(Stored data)
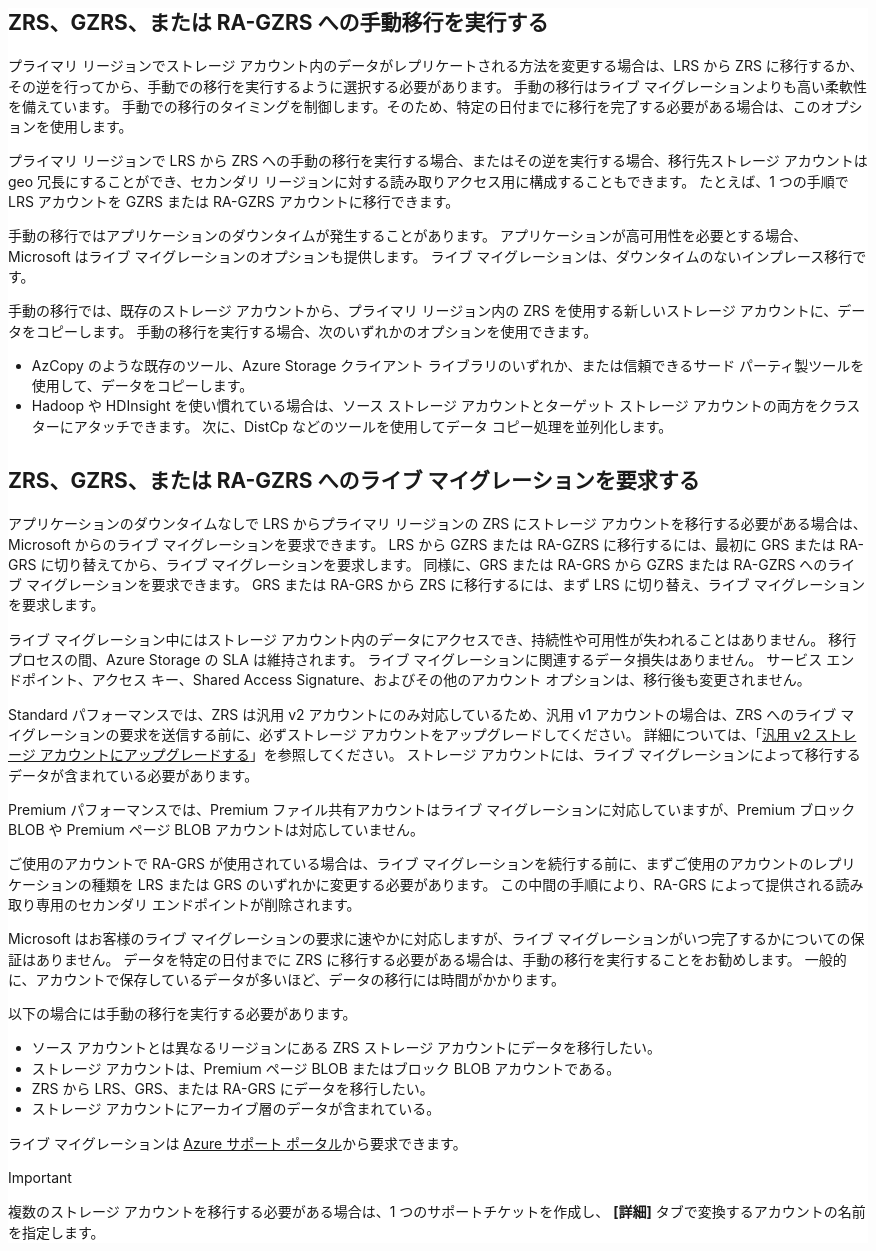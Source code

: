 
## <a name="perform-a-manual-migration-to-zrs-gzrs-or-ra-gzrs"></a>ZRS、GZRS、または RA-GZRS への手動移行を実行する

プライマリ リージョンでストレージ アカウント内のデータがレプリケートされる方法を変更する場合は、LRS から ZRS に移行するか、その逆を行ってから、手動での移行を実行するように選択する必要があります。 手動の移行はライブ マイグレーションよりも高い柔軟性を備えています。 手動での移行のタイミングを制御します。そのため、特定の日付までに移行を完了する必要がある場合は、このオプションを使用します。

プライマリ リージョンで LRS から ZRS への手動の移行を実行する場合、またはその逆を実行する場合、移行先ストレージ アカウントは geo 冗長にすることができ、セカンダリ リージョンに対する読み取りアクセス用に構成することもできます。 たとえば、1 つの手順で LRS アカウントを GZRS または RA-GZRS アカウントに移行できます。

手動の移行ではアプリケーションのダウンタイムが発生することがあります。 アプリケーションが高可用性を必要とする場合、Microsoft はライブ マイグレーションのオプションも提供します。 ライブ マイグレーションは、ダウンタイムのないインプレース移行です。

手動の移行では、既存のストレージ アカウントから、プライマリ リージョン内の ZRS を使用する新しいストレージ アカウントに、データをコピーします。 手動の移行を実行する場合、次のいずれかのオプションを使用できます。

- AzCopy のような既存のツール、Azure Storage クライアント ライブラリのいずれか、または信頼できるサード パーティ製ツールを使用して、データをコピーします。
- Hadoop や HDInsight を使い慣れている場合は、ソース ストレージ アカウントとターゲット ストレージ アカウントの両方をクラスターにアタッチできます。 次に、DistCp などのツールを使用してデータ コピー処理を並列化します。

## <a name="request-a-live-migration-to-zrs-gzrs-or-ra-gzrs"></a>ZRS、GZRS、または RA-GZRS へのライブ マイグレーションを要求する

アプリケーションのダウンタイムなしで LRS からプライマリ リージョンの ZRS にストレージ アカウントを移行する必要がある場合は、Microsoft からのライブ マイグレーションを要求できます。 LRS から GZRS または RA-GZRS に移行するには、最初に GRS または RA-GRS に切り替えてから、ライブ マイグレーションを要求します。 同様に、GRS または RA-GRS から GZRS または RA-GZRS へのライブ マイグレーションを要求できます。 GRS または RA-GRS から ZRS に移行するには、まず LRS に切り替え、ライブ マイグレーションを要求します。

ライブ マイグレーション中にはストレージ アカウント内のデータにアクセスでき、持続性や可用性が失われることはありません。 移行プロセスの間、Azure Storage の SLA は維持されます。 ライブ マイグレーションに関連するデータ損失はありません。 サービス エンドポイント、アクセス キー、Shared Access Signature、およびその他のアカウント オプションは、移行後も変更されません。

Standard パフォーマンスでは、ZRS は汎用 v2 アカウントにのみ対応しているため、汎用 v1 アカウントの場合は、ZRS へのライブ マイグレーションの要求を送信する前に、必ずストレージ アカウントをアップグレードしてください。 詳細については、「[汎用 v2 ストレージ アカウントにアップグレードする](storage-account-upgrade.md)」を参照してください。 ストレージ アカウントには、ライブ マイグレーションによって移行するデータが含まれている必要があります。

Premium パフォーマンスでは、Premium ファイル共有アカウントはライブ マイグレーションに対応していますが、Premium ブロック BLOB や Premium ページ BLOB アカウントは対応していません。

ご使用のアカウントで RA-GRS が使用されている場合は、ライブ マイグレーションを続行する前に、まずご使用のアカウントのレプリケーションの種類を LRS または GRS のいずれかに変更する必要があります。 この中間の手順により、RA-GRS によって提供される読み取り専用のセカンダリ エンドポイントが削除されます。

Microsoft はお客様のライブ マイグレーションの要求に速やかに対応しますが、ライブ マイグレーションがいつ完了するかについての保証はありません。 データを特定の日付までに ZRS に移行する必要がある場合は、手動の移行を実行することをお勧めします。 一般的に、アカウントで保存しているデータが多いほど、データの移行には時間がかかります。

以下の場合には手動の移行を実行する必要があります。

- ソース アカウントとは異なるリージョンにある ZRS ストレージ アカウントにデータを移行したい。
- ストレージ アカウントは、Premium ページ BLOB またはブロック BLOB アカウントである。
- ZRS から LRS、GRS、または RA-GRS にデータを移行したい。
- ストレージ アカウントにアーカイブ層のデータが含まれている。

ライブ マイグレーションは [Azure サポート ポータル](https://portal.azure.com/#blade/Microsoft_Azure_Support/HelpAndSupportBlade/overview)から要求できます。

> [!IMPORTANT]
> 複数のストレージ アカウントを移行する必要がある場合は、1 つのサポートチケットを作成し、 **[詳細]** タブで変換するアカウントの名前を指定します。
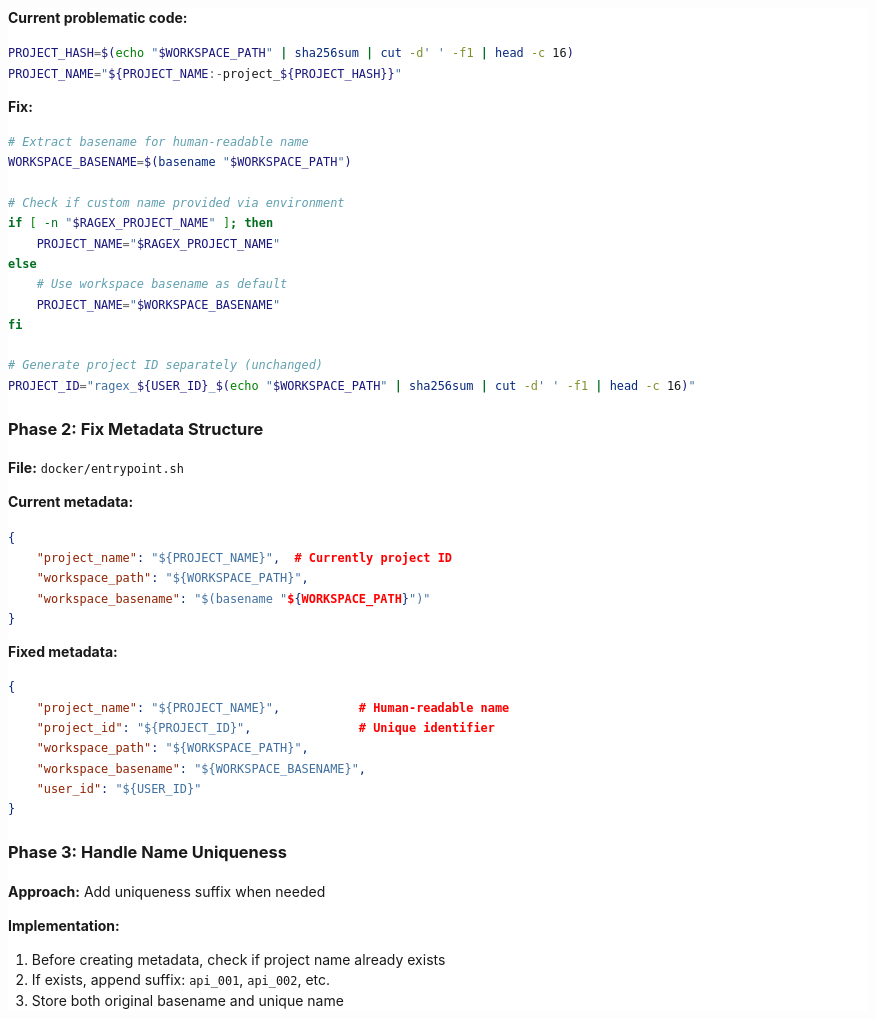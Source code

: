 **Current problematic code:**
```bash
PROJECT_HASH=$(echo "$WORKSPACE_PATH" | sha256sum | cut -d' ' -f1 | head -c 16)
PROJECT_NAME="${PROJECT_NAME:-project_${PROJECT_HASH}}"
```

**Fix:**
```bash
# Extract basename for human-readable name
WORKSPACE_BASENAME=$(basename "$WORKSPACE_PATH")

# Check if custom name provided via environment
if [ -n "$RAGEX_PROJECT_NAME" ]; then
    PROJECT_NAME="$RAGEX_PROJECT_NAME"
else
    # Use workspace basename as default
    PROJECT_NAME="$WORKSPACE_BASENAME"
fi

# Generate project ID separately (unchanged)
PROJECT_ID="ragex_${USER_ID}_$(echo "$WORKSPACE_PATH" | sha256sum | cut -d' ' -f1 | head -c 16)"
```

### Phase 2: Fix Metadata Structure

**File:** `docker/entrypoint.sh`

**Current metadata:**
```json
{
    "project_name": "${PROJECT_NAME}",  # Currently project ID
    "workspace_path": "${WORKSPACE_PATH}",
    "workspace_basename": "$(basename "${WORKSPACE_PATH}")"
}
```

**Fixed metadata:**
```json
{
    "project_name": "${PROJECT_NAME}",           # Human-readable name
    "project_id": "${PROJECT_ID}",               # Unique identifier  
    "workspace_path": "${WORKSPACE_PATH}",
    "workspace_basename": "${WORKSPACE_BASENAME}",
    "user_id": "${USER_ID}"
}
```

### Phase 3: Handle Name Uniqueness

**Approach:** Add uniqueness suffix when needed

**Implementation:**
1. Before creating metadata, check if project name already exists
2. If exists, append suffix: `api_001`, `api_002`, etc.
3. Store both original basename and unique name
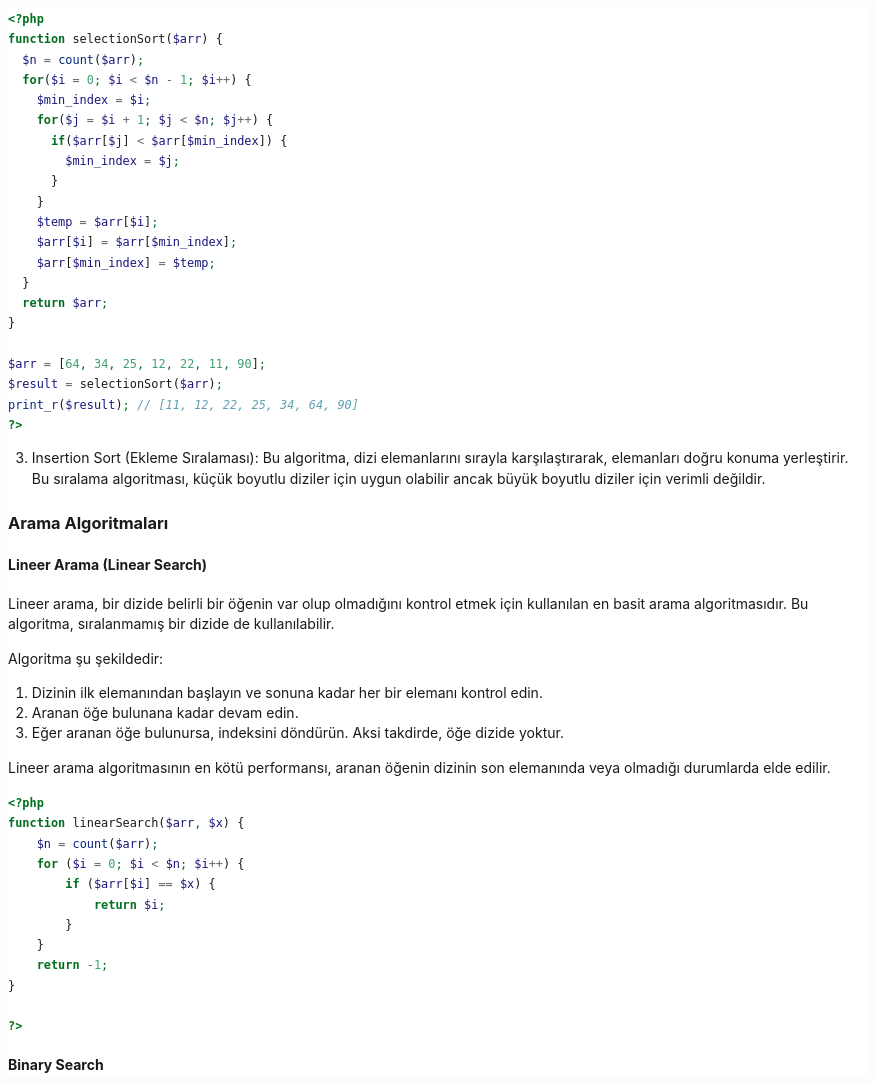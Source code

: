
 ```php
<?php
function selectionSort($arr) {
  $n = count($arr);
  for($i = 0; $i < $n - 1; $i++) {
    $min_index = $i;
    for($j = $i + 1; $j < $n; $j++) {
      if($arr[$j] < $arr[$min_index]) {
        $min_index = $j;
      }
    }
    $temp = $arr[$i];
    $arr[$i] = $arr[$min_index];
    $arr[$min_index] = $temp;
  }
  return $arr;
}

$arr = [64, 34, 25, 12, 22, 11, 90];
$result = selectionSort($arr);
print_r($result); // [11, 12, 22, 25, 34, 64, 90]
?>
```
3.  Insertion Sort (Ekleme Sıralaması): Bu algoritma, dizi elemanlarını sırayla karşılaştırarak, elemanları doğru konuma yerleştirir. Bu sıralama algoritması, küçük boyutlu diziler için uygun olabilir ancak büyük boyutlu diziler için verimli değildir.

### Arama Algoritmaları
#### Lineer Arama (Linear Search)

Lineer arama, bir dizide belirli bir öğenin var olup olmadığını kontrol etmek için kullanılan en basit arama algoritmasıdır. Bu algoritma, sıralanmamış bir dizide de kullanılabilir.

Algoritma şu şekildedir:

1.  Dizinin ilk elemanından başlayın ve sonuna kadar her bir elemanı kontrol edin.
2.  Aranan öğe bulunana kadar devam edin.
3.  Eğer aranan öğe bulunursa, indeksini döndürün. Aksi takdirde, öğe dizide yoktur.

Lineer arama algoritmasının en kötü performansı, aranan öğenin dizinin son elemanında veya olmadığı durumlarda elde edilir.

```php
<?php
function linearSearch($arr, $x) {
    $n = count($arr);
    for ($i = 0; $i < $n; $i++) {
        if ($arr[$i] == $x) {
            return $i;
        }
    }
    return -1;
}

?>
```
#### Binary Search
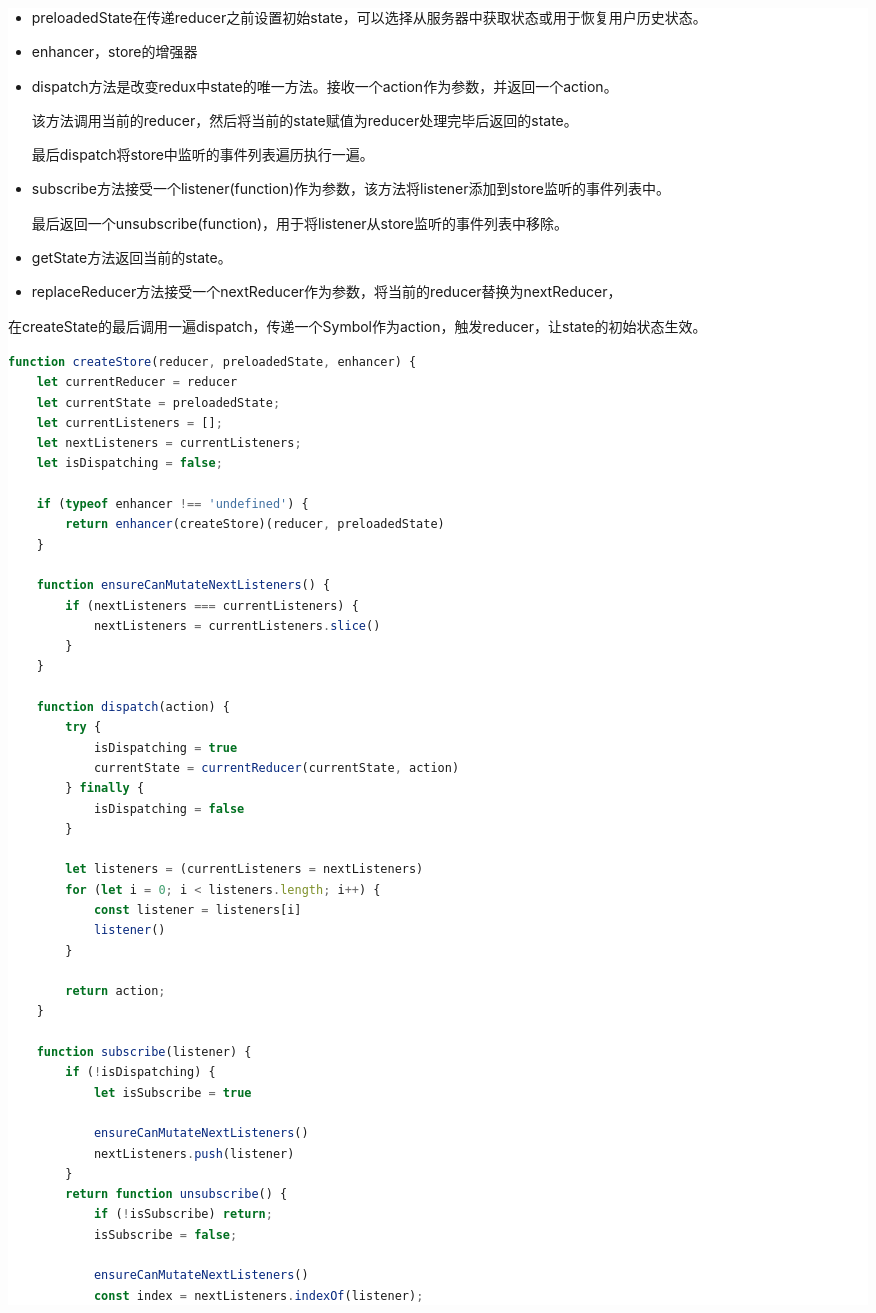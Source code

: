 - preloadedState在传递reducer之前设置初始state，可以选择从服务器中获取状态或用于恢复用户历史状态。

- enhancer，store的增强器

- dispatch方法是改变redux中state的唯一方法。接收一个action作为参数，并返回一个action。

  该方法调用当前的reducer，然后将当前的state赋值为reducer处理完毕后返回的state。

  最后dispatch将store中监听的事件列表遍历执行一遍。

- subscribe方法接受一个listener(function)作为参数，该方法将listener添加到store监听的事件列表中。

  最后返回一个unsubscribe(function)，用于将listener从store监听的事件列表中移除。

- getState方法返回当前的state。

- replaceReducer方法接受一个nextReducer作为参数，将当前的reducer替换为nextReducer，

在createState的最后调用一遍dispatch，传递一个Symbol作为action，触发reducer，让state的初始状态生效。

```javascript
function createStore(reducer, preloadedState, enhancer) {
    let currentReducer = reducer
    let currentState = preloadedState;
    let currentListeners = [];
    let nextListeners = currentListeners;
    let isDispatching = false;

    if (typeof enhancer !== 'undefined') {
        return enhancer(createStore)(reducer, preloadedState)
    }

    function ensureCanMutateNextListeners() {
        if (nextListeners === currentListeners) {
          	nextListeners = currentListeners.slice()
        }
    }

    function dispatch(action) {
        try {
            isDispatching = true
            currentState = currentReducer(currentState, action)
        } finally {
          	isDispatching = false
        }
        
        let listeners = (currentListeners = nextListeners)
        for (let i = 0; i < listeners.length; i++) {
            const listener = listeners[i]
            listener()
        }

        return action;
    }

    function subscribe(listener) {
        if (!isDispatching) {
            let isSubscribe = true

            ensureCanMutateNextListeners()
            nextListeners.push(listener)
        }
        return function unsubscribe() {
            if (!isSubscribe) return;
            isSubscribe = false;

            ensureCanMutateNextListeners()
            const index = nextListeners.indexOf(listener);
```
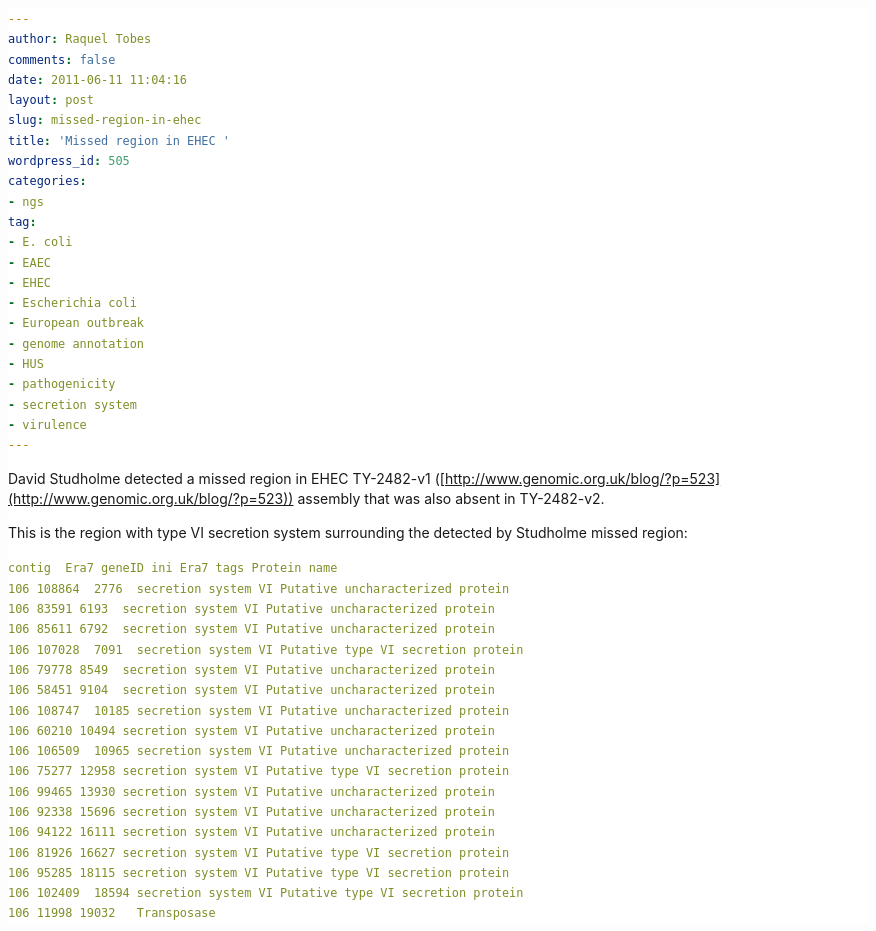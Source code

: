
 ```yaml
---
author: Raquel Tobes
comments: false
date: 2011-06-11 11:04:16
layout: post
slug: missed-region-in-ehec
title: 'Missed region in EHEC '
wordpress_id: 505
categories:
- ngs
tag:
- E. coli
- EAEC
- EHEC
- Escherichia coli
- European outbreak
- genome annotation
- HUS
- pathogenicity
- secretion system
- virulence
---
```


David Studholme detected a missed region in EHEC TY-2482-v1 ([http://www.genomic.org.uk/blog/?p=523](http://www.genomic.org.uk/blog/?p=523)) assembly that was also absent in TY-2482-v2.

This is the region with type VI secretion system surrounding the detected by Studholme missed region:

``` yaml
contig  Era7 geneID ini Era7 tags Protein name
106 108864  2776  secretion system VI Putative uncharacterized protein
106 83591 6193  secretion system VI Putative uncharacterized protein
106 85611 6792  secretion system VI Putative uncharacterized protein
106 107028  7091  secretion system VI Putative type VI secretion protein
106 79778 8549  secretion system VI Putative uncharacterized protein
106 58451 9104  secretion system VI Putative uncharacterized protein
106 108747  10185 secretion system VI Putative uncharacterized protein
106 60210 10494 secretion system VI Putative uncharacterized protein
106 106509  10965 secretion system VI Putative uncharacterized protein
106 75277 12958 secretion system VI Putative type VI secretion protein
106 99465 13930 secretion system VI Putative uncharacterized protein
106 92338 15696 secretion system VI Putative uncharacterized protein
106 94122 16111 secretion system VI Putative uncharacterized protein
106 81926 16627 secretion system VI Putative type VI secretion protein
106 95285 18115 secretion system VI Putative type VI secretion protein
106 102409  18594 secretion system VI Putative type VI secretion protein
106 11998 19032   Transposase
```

**Work order:** Wherever the string "アカウントを移行する必要がある場合は" appears in the data above, report the whole line.

**Reply to the exercise:**
アプリケーションのダウンタイムなしで LRS からプライマリ リージョンの ZRS にストレージ アカウントを移行する必要がある場合は、Microsoft からのライブ マイグレーションを要求できます。 LRS から GZRS または RA-GZRS に移行するには、最初に GRS または RA-GRS に切り替えてから、ライブ マイグレーションを要求します。 同様に、GRS または RA-GRS から GZRS または RA-GZRS へのライブ マイグレーションを要求できます。 GRS または RA-GRS から ZRS に移行するには、まず LRS に切り替え、ライブ マイグレーションを要求します。
> 複数のストレージ アカウントを移行する必要がある場合は、1 つのサポートチケットを作成し、 **[詳細]** タブで変換するアカウントの名前を指定します。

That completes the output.